DIRECTIONS:
The response must be made up of the lines in the entries below that contain "control".

▼

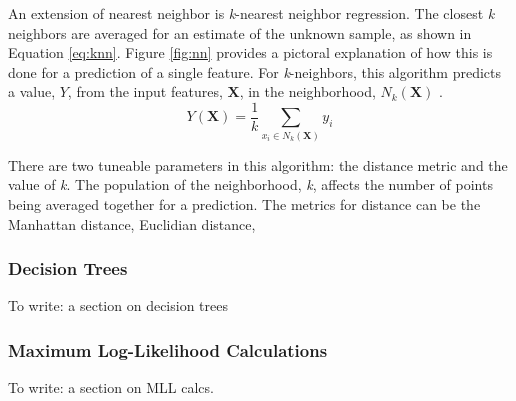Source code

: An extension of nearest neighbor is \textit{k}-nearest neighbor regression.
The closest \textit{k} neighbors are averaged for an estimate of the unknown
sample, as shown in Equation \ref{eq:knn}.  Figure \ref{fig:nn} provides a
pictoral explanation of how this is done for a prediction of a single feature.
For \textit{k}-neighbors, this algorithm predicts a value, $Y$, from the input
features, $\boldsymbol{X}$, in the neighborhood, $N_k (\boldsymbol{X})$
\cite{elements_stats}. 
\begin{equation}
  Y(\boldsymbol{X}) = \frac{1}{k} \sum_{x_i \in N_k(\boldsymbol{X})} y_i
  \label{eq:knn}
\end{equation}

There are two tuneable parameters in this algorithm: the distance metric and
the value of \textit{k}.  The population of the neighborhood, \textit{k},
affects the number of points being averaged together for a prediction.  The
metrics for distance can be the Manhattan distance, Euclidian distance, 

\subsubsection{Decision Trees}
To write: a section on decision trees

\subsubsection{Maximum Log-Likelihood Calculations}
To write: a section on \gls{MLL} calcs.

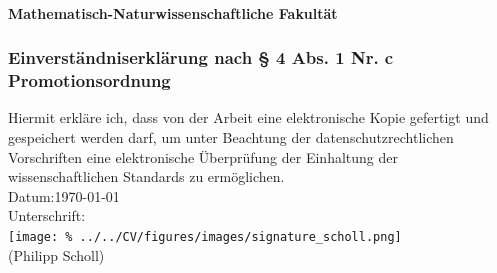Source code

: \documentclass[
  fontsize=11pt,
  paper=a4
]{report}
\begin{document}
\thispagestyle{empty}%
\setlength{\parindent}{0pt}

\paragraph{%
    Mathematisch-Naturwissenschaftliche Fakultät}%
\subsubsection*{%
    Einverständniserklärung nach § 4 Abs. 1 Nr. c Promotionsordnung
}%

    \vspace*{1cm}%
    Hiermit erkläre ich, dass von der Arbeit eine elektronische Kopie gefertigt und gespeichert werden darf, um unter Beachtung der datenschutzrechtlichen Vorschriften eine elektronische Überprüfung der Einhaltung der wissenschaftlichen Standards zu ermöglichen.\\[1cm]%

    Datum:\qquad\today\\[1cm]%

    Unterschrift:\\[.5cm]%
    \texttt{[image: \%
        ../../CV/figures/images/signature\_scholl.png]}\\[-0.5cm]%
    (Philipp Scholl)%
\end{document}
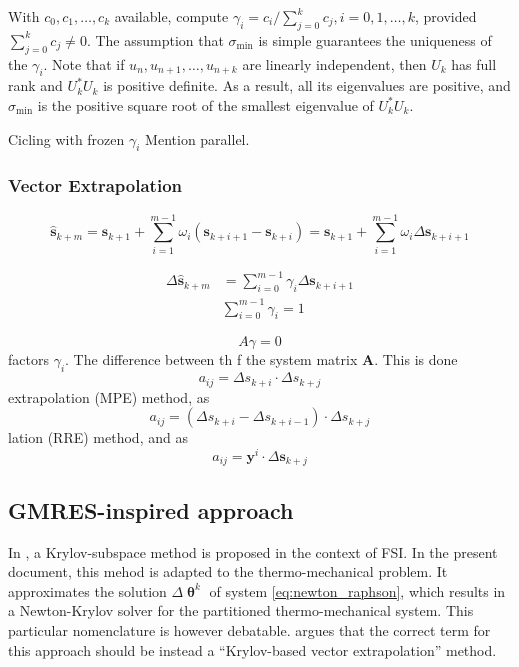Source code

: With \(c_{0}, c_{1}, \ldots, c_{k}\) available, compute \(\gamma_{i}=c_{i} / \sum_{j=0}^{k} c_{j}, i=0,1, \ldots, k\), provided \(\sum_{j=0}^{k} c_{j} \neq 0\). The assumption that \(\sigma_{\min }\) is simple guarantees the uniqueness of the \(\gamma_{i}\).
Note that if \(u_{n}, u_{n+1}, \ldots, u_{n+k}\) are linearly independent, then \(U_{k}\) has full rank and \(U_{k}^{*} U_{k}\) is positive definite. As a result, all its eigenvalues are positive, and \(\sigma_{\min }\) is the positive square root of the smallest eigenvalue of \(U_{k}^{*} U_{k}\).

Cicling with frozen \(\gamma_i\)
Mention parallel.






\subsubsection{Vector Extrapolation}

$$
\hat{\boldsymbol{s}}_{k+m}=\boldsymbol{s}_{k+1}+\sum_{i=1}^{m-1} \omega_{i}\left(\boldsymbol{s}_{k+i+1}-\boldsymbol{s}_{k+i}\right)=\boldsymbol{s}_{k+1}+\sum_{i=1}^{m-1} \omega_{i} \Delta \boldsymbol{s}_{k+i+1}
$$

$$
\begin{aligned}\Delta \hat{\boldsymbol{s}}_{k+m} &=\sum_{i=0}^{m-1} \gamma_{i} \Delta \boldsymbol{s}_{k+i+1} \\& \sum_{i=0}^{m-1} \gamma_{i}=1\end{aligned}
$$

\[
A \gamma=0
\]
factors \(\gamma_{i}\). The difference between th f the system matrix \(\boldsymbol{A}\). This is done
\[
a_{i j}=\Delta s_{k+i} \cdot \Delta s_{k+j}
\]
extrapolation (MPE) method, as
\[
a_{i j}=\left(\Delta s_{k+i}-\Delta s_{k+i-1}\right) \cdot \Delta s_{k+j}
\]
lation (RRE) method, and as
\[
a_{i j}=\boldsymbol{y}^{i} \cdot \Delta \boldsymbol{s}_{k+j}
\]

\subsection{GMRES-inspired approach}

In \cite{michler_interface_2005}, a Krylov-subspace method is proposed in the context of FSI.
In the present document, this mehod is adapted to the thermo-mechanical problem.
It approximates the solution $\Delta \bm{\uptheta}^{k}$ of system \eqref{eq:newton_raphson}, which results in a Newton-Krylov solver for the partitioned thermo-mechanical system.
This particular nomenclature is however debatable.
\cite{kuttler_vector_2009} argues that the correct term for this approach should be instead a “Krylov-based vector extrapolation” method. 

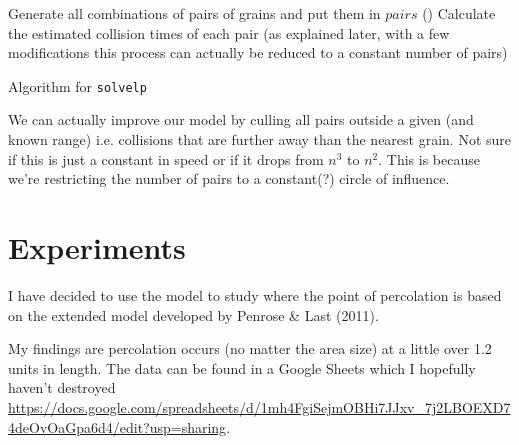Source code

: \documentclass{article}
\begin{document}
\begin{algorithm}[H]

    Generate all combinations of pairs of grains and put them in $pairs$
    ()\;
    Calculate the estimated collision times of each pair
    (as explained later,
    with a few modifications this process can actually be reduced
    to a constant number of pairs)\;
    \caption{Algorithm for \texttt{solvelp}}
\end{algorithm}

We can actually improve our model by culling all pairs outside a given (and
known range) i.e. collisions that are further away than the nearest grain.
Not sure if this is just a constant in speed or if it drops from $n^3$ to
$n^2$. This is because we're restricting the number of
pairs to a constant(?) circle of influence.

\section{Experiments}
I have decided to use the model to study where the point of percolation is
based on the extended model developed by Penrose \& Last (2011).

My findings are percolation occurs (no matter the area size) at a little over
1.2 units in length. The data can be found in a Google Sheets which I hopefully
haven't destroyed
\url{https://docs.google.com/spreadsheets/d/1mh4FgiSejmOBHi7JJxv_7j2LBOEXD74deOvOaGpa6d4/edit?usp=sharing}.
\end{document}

▲
▼

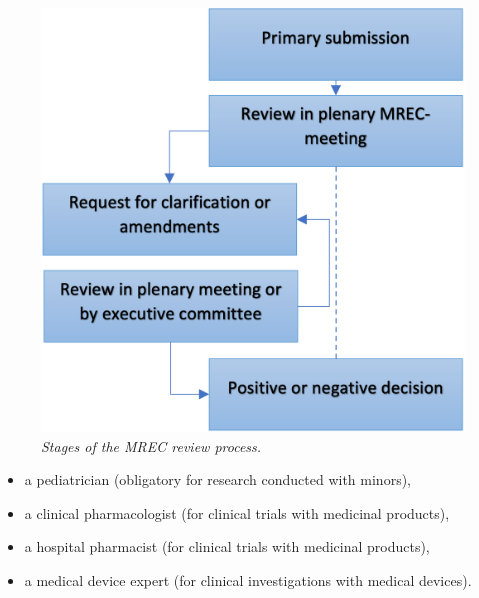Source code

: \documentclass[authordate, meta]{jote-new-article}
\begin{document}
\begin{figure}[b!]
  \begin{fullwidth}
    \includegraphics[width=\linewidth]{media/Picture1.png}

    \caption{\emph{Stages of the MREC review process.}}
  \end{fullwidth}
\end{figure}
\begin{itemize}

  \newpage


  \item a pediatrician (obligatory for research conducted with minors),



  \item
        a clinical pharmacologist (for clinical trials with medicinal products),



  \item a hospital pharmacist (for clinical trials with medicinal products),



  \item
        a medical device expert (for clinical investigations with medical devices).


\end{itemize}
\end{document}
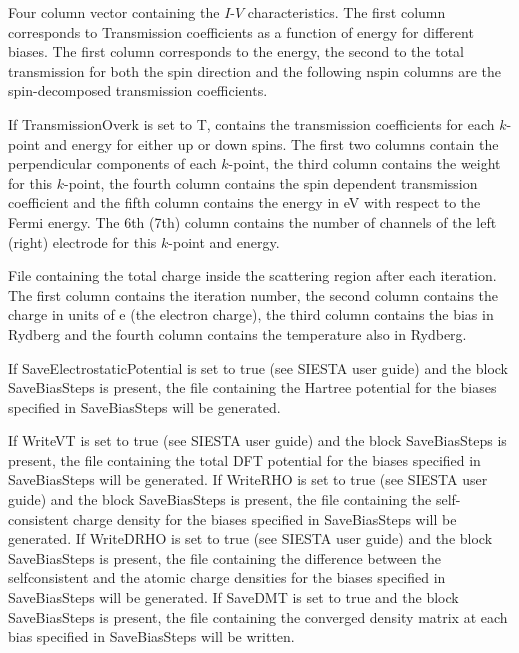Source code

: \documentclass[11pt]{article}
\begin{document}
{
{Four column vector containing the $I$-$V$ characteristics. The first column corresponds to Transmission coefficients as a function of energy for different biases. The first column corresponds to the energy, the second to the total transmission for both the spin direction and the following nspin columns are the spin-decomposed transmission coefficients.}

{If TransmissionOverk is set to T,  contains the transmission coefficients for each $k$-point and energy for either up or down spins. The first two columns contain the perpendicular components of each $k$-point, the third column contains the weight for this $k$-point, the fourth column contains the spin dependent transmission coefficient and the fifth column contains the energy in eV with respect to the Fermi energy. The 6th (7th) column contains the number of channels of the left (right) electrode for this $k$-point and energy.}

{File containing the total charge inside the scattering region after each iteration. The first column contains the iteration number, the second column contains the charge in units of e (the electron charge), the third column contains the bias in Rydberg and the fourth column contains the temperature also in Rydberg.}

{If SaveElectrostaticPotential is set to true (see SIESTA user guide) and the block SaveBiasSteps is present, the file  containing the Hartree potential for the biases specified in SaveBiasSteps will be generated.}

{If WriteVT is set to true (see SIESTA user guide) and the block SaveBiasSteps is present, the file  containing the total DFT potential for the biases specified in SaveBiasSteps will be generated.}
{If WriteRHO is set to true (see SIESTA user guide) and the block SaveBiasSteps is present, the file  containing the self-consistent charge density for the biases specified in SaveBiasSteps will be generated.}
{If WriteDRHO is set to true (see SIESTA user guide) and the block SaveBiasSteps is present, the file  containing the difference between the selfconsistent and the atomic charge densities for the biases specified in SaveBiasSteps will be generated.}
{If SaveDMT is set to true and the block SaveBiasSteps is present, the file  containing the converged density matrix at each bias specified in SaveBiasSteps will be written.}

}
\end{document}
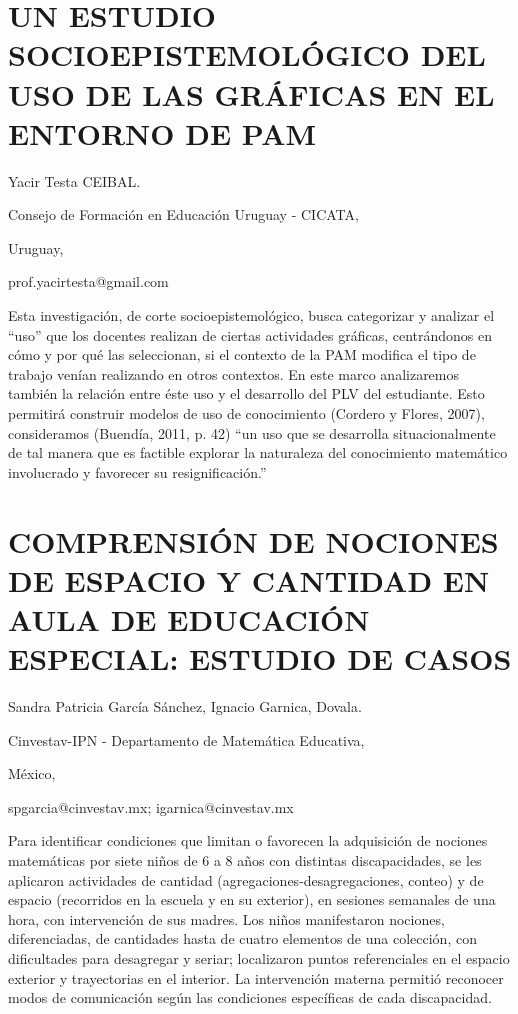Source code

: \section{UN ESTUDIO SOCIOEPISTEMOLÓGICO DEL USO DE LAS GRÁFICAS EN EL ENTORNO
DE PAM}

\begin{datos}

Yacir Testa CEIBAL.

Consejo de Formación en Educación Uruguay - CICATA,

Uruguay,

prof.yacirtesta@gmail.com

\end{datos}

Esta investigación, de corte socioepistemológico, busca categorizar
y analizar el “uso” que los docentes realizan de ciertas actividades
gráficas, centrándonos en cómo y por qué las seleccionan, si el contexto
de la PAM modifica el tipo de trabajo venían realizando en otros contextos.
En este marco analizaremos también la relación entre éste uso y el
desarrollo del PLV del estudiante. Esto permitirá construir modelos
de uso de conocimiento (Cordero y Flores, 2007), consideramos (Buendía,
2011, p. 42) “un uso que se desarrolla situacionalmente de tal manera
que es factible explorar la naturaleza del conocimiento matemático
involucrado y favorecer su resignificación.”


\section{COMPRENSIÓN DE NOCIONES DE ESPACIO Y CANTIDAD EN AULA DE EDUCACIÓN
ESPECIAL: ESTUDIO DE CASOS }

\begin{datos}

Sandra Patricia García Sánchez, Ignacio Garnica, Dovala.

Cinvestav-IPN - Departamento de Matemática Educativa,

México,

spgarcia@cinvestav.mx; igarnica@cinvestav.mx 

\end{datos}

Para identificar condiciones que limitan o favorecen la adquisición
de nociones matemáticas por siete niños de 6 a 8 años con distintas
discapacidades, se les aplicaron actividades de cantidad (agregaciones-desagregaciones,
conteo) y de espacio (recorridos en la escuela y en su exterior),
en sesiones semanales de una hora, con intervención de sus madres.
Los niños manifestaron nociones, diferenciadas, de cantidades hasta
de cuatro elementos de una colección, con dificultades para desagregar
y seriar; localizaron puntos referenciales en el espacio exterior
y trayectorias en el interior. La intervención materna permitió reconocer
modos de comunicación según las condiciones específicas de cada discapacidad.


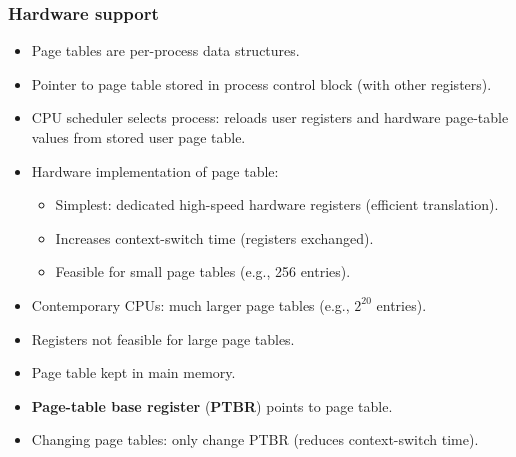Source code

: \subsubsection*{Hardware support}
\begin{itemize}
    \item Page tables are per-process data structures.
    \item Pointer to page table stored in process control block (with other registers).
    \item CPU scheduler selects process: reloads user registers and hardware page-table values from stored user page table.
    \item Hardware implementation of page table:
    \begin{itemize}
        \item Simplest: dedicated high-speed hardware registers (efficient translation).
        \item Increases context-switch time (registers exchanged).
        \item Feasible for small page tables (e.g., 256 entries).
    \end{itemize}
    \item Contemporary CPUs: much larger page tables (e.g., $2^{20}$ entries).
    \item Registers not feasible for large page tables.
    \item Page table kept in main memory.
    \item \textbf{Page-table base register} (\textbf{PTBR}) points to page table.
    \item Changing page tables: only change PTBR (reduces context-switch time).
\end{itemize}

▲
▼

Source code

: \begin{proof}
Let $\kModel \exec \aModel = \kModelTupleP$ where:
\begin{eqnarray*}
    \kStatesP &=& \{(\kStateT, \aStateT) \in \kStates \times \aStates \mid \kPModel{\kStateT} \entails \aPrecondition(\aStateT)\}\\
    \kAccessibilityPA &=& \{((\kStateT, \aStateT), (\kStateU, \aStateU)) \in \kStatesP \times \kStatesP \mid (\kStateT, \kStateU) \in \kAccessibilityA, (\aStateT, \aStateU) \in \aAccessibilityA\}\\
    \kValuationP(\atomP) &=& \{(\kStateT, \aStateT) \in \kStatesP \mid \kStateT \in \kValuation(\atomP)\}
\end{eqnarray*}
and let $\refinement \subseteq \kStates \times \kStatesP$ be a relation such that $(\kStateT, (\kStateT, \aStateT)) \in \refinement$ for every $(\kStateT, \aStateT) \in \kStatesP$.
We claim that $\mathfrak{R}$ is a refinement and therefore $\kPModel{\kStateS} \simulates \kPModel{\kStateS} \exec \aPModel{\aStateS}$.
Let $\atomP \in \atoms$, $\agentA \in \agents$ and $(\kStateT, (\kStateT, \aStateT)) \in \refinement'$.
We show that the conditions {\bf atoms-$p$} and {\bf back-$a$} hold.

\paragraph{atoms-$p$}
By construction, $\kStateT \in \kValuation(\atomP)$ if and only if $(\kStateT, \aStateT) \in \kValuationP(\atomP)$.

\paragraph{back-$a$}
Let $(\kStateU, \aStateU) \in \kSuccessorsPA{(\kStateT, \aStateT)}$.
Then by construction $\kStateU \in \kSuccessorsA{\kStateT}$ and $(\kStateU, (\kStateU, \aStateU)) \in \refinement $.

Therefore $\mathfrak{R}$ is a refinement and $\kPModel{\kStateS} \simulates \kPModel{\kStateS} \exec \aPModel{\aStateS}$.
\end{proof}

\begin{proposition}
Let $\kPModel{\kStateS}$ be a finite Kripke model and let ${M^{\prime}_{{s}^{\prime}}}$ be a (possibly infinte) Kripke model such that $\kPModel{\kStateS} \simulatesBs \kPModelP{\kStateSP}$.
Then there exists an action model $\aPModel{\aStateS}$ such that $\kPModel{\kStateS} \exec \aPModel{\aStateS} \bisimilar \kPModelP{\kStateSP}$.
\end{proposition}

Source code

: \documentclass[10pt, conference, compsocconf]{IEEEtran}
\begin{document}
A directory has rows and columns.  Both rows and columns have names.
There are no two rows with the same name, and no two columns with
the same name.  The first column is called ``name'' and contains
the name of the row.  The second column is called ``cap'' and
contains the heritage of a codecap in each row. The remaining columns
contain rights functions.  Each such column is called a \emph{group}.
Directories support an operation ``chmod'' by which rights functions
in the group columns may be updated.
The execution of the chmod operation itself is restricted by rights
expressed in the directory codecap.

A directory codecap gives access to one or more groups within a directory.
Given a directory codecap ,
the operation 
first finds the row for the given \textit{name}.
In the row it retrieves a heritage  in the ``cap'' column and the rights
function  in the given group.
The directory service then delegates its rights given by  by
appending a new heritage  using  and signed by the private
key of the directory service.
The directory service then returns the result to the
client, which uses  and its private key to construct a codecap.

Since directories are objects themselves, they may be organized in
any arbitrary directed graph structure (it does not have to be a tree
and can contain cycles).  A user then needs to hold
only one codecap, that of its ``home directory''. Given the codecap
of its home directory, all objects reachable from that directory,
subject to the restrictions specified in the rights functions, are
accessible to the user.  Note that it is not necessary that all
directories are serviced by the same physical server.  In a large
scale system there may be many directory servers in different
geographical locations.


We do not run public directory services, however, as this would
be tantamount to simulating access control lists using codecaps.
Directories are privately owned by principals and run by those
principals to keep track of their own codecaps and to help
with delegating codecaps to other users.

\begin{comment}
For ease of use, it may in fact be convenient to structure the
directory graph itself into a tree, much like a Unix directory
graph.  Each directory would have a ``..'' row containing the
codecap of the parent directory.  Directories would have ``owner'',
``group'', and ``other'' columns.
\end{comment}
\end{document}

▲

TASK RESPONSE:
    \item Pointer to page table stored in process control block (with other registers).
be tantamount to simulating access control lists using codecaps.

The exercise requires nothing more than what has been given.